▶ [Source data]:
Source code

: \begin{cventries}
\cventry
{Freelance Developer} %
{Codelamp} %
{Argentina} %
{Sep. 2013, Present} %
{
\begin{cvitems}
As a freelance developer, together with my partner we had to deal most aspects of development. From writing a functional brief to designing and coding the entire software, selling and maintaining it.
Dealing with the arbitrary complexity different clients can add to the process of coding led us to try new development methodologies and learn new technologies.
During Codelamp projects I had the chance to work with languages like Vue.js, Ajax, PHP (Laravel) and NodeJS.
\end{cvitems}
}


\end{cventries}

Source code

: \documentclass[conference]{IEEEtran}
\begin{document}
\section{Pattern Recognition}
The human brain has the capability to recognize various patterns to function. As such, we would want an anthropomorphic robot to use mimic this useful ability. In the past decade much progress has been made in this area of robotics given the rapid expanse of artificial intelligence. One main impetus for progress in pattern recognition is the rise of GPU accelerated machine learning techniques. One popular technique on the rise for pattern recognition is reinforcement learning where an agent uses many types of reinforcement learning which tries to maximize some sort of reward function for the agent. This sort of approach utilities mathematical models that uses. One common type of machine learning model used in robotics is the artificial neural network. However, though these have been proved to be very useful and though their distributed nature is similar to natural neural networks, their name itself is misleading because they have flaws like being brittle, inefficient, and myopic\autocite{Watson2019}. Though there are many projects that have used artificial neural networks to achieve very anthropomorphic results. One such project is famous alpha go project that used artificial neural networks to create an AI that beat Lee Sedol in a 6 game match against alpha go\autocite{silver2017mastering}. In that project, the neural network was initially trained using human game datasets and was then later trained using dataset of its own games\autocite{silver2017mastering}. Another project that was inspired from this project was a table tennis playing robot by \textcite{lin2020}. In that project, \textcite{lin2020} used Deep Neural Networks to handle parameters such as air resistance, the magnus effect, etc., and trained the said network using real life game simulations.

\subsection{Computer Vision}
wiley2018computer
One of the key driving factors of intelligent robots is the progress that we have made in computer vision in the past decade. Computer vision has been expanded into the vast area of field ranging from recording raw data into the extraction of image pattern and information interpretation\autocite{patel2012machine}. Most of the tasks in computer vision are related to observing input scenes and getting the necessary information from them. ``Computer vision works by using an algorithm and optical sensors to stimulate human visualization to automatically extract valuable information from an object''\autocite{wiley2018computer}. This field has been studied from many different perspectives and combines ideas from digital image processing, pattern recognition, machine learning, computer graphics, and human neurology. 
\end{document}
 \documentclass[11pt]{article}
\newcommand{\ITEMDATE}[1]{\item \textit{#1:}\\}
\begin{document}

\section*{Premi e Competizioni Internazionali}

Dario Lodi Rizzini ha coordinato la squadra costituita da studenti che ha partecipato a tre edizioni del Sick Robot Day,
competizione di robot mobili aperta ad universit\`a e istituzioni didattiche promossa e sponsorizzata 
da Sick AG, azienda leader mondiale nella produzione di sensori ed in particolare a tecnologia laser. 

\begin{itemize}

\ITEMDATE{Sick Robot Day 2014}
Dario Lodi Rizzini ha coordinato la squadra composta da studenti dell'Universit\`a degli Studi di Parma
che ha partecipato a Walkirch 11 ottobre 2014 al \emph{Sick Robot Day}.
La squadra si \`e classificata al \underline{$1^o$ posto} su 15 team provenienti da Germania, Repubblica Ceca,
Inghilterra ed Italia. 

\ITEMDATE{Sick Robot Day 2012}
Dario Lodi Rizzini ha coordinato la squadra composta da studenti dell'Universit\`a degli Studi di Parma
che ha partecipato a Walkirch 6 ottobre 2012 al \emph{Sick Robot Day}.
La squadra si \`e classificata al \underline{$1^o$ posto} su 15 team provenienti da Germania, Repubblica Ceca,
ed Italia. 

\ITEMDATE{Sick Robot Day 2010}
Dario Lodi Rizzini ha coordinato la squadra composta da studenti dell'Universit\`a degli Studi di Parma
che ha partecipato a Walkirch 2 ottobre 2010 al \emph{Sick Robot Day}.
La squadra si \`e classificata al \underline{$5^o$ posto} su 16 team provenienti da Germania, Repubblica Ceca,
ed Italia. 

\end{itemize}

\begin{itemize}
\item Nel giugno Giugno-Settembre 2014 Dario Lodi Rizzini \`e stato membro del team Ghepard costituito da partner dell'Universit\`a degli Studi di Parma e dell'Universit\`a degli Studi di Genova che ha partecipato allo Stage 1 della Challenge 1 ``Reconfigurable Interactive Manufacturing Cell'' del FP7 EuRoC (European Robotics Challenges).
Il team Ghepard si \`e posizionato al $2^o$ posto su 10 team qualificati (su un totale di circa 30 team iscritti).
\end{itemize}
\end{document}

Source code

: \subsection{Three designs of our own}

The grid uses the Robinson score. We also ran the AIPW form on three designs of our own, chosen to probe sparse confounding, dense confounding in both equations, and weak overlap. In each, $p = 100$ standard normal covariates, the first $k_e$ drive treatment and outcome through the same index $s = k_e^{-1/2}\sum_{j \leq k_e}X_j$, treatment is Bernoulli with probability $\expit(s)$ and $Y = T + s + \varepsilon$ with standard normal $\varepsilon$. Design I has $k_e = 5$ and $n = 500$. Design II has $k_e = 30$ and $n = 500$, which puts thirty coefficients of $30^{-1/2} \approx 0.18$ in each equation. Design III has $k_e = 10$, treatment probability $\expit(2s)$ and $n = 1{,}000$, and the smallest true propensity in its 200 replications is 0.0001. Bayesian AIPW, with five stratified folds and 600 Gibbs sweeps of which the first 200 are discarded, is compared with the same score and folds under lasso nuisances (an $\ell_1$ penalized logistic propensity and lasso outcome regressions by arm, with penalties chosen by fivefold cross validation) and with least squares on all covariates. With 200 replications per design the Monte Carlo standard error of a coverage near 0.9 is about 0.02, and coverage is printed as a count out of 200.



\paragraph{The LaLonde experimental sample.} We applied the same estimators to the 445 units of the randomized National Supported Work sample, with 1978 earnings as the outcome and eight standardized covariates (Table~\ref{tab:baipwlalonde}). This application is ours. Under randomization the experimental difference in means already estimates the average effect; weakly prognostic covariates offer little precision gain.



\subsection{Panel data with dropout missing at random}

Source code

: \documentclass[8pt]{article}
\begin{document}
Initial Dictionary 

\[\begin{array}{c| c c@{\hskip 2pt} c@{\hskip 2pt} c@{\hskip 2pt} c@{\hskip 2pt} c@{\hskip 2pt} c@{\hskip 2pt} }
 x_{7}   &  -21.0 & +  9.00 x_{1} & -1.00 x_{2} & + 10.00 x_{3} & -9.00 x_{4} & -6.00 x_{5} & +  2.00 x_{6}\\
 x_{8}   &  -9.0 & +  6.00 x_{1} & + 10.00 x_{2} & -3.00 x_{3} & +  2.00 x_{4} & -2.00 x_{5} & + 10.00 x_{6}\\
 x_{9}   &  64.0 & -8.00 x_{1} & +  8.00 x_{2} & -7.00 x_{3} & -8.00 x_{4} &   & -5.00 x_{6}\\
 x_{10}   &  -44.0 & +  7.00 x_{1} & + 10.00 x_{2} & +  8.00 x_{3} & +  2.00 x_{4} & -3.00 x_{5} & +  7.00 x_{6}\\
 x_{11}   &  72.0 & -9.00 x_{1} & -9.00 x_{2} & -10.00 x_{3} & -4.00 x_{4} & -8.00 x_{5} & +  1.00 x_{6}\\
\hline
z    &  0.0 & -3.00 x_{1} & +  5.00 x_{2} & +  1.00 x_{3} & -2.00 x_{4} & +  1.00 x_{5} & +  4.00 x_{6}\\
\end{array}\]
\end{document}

▶ [What the exercise asks]: Show a copy of each line from the records above in which the string "ITEMDATE" occurs.

▶ [Answer to this exercise]:
\newcommand{\ITEMDATE}[1]{\item \textit{#1:}\\}
\ITEMDATE{Sick Robot Day 2014}
\ITEMDATE{Sick Robot Day 2012}
\ITEMDATE{Sick Robot Day 2010}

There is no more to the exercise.